Data items
····················

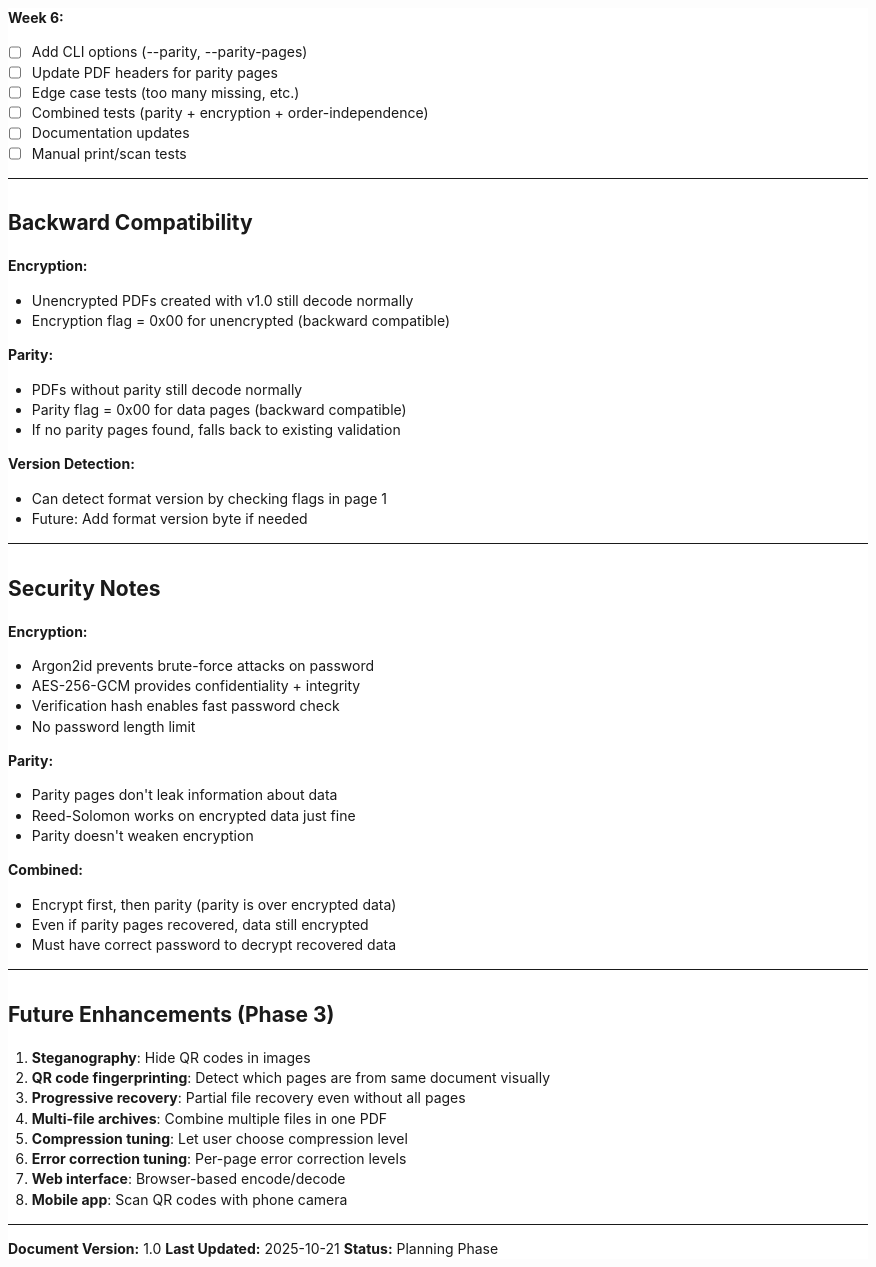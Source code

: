 **Week 6:**
- [ ] Add CLI options (--parity, --parity-pages)
- [ ] Update PDF headers for parity pages
- [ ] Edge case tests (too many missing, etc.)
- [ ] Combined tests (parity + encryption + order-independence)
- [ ] Documentation updates
- [ ] Manual print/scan tests

---

## Backward Compatibility

**Encryption:**
- Unencrypted PDFs created with v1.0 still decode normally
- Encryption flag = 0x00 for unencrypted (backward compatible)

**Parity:**
- PDFs without parity still decode normally
- Parity flag = 0x00 for data pages (backward compatible)
- If no parity pages found, falls back to existing validation

**Version Detection:**
- Can detect format version by checking flags in page 1
- Future: Add format version byte if needed

---

## Security Notes

**Encryption:**
- Argon2id prevents brute-force attacks on password
- AES-256-GCM provides confidentiality + integrity
- Verification hash enables fast password check
- No password length limit

**Parity:**
- Parity pages don't leak information about data
- Reed-Solomon works on encrypted data just fine
- Parity doesn't weaken encryption

**Combined:**
- Encrypt first, then parity (parity is over encrypted data)
- Even if parity pages recovered, data still encrypted
- Must have correct password to decrypt recovered data

---

## Future Enhancements (Phase 3)

1. **Steganography**: Hide QR codes in images
2. **QR code fingerprinting**: Detect which pages are from same document visually
3. **Progressive recovery**: Partial file recovery even without all pages
4. **Multi-file archives**: Combine multiple files in one PDF
5. **Compression tuning**: Let user choose compression level
6. **Error correction tuning**: Per-page error correction levels
7. **Web interface**: Browser-based encode/decode
8. **Mobile app**: Scan QR codes with phone camera

---

**Document Version:** 1.0
**Last Updated:** 2025-10-21
**Status:** Planning Phase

····················

TASK OBJECTIVE: Every line of the data that includes the word "Future" should be copied.

ANSWER BOX:
- Future: Add format version byte if needed
## Future Enhancements (Phase 3)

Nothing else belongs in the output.